**Work required**
The lines below that include "based" are to be found and copied.

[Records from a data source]
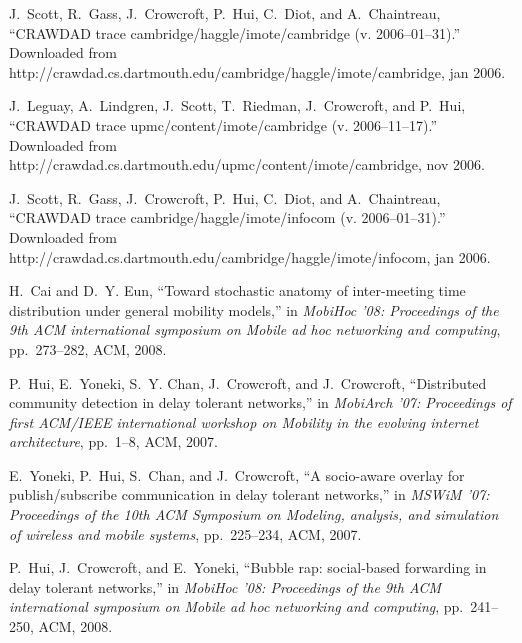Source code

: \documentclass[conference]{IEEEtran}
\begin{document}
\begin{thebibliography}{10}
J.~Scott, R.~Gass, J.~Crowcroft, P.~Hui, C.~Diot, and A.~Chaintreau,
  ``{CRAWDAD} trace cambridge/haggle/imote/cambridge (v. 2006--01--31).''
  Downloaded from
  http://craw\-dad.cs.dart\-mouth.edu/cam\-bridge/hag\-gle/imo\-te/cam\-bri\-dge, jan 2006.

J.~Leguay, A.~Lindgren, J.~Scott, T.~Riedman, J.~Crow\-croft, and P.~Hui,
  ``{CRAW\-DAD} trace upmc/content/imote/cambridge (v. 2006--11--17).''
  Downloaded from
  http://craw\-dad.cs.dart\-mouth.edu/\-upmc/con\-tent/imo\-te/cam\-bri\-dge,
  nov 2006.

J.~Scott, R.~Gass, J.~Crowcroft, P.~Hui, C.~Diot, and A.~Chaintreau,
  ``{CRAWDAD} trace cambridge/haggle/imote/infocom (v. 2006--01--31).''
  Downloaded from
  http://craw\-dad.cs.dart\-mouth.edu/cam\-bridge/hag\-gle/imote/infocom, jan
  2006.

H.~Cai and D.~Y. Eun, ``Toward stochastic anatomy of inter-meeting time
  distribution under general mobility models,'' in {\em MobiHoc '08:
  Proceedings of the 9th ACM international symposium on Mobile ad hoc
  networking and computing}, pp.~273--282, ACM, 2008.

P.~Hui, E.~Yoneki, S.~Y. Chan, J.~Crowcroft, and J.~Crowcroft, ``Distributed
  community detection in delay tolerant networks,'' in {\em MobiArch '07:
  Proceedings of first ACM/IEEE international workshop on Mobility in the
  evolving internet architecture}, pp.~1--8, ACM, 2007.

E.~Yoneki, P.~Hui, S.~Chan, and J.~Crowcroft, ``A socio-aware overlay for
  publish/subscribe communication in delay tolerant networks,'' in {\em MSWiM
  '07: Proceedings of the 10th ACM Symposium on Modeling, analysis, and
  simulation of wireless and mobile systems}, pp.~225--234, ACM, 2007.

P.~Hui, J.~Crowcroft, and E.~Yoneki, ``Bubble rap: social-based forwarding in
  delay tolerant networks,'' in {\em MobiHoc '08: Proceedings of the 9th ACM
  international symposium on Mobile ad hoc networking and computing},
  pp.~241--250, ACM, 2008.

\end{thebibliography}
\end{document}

==

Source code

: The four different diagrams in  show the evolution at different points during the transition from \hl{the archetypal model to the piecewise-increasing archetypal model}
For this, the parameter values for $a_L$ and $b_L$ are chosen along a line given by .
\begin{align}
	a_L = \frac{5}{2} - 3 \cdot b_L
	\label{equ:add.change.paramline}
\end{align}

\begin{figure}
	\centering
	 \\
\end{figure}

==

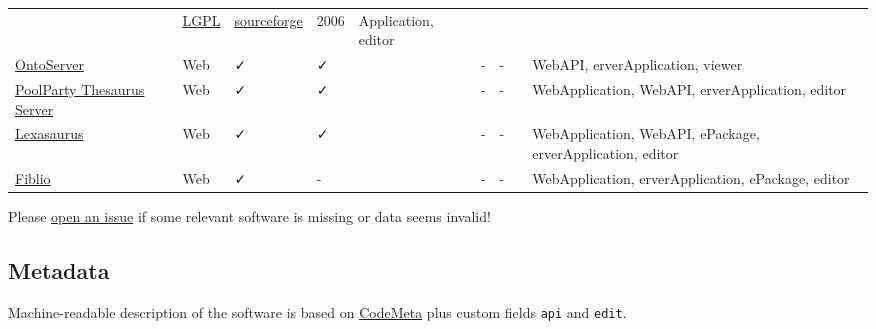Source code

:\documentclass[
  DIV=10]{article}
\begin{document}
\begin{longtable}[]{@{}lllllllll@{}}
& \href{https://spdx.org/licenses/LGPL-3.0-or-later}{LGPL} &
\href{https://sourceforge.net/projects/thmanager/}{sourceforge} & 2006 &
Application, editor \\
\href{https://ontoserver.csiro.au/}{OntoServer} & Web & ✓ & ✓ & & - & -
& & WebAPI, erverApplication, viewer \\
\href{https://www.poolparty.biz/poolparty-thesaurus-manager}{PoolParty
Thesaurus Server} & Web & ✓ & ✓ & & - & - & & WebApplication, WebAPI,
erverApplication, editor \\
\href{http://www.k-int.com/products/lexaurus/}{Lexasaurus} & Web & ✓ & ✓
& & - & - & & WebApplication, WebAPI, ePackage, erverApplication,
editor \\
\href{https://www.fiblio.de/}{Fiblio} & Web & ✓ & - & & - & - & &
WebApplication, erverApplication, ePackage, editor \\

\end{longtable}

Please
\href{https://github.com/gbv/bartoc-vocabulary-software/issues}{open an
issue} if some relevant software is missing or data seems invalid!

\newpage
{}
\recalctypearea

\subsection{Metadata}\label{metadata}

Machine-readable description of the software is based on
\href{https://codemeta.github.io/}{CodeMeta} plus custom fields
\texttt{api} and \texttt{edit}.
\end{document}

**Output**
P.~Hui, J.~Crowcroft, and E.~Yoneki, ``Bubble rap: social-based forwarding in
Machine-readable description of the software is based on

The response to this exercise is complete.